Mount Prospect perfect setting for CCLC ‘Secret Garden’ fundraiser
“Two things cannot be in one place. Where you tend a rose... a thistle cannot grow.”
— The Secret Garden.
Just as Mary tended the roses in her garden, The Child Care and Learning Center (CCLC) nurtures its children, the future of Rappahannock. They help raise kids into inquisitive, intelligent, flourishing people. But, that takes time. And money. From that need comes the Annual CCLC Garden Party.
On Saturday evening, as the sun nestles itself between the hilltops, guests gather, perusing auction items with glasses of gazpacho clutched in their hands. Planters painted by eager artists of the CCLC Pre-K Class, wine tastings, and Egyptian cotton sheets are among the donations being sold. The constant hum of conversation fills the air at Mount Prospect, the home of Dee and Chuck Akre.

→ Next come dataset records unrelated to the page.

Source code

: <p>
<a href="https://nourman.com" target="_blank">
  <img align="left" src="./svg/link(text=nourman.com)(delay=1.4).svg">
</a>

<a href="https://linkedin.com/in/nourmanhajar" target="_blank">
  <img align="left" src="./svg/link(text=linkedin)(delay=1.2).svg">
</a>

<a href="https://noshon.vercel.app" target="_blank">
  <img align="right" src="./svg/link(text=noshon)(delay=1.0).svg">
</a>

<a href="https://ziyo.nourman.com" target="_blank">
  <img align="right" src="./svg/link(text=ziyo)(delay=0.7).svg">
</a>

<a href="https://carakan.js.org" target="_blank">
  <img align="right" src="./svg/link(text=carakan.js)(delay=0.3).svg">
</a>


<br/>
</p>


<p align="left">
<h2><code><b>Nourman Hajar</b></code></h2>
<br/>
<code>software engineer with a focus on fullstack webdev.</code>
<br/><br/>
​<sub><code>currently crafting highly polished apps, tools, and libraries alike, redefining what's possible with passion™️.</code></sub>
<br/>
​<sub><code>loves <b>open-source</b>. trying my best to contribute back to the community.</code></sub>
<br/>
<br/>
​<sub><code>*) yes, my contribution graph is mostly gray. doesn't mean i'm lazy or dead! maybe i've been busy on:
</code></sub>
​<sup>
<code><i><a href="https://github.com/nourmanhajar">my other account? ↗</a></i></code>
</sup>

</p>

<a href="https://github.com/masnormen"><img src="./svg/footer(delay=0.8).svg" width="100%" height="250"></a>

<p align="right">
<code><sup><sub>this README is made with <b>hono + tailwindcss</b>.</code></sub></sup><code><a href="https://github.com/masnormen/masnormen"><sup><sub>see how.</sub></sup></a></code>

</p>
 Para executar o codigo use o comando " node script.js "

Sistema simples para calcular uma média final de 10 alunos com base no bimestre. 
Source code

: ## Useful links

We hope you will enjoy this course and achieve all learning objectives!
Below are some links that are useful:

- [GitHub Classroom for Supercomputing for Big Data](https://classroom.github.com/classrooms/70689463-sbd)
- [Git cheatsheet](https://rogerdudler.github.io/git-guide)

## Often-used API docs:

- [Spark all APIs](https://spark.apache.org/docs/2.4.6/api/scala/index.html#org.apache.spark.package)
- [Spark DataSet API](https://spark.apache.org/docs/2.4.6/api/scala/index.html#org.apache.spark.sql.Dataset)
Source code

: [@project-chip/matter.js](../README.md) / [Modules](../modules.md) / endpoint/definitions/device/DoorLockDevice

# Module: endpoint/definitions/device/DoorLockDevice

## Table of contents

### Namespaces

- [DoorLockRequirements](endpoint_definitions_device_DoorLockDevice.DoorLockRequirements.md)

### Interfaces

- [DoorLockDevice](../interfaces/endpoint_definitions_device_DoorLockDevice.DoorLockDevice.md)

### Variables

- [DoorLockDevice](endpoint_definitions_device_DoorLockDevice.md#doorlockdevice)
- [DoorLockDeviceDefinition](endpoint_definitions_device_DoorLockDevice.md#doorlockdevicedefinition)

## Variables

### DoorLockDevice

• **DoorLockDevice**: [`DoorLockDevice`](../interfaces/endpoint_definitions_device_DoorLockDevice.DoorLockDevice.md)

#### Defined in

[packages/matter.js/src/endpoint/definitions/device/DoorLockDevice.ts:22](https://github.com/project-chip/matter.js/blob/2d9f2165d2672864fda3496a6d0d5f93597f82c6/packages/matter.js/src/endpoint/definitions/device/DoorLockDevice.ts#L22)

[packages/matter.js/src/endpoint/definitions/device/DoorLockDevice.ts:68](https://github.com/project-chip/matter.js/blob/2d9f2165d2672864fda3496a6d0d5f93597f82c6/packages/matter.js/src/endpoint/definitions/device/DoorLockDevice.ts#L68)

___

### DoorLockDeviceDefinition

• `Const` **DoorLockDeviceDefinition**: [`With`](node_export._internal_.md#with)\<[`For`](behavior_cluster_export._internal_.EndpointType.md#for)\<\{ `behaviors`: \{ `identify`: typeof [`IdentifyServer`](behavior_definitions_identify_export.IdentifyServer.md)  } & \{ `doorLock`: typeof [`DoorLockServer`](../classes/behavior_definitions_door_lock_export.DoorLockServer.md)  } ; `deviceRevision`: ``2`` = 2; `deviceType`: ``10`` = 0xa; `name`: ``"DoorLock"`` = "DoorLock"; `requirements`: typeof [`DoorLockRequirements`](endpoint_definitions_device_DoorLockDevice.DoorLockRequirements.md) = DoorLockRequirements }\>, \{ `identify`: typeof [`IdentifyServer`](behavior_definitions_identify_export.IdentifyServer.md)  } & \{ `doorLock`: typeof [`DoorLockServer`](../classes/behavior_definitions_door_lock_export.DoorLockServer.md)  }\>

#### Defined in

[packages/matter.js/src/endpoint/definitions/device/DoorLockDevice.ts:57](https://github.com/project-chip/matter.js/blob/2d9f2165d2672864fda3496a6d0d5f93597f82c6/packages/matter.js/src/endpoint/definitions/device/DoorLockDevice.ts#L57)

This is the second year they’ve hosted the event. “We’ve all been parents, had small children and know what it’s like to take care and have good schools for them,” Dee Akre explains. “That’s one of the reasons my husband and I offered our home for the second time.”
CCLC uses the proceeds from the event to provide scholarships to children. And that money is needed now more than ever. Following the announcement that Head Start would no longer be funded in Rappahannock County, CCLC, in collaboration with community partners such as RCES and Headwaters, stepped up to provide preschool classes for 24 children left without school options after funding ended.
Preschool is important in many ways. “There has been some pretty sound evidence that Headstart provides a very strong foundation for kids,” says CCLC executive director Lisa Paine-Wells. “That foundation carries them not just through kindergarten but through their academic career.”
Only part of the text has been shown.